People often mistake these for habits. But they are not habits. They are rituals I created in part to recondition my beliefs around time.
Reconditioning Beliefs About Time
It’s not that I don’t hear the stories of not enough time; it’s that I’ve spent years conditioning my mind to ignore those stories by acting on my priorities.
I condition my belief that I always have time for a workout and meditation so that it will be stronger than my belief that I don’t have enough time.
This is a daily practice.
The beliefs we hold about time are insidious. If not constantly abated, they will grow back like weeds.
Practice in Game-Time Conditions
Competitive athletes will tell you that the best way to train is in conditions that evoke game-time conditions. Michael Phelps won an Olympic race even though his goggles broke midway through. He said after that his coach had made him practice with broken goggles so that he would be prepared if that happened.
I take the same approach to conditioning my rituals — for example, I practice meditation in the gym so I can find calm amidst the chaos.
This works for conditioning — or reconditioning — beliefs. Especially the sticky ones like not enough time.
Attacking at the Foundation
If I could shift this belief under circumstances that evoke those that created the belief in the first place, then I can damage the belief at its foundation, rather than just knocking down the building.

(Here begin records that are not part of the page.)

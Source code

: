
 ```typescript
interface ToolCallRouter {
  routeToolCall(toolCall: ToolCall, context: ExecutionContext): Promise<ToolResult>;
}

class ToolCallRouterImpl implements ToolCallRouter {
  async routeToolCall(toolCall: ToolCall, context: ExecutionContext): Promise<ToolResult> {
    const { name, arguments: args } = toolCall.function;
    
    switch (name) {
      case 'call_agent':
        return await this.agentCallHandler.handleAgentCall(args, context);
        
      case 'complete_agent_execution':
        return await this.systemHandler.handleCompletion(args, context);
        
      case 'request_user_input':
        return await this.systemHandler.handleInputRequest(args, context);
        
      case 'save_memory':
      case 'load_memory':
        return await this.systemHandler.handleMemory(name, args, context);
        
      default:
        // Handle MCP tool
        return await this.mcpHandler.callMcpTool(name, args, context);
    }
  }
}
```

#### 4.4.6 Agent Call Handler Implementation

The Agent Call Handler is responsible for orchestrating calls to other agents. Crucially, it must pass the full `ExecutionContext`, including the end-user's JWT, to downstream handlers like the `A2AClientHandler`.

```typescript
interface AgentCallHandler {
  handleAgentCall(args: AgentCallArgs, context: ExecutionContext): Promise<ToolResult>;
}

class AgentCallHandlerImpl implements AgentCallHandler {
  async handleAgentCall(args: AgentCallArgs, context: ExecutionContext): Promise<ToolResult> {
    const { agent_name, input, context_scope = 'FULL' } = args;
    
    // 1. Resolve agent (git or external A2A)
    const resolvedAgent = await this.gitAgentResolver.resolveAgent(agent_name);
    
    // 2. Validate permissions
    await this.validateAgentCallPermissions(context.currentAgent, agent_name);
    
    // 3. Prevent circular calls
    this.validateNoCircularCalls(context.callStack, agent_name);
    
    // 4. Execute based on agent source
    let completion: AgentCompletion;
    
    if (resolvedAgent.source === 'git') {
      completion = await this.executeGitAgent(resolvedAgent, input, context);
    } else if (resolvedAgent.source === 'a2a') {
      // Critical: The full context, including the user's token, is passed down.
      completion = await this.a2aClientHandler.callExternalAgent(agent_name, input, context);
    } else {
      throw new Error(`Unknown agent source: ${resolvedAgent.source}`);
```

My mind was telling me a powerful story:
You’ve got to pack up and get out. This is the Exodus. There’s no time for the dough to rise. There’s no time for a workout.
This was the moment I had prepared for. Game-time condition. This is where years of practice paid off in a big way.
Conditioning New Beliefs
I exercised a muscle that I condition every day — the skill of creating time.
That practice of creating time — creating space — helps me condition new beliefs about time:
I always have time for what’s most important. I always have time for a workout and to meditate. These practices give me time.
Body and mind work together. The mindset and the physical practice are inextricably linked in a constant feedback loop.
As my mind told me the story of not enough time, my body walked to the gym, where I did a workout. Then I sat for meditation. That’s what I do.
I even created time to speak with a man at the gym who asked me about my meditation practice.
When I returned to the house, I took my time to shower and pack up without rushing.
And then, in the tradition of my ancestors, I left my accommodations without knowing my next destination. I trusted that it would all work out. And it did.
As it turned out, I had plenty of time.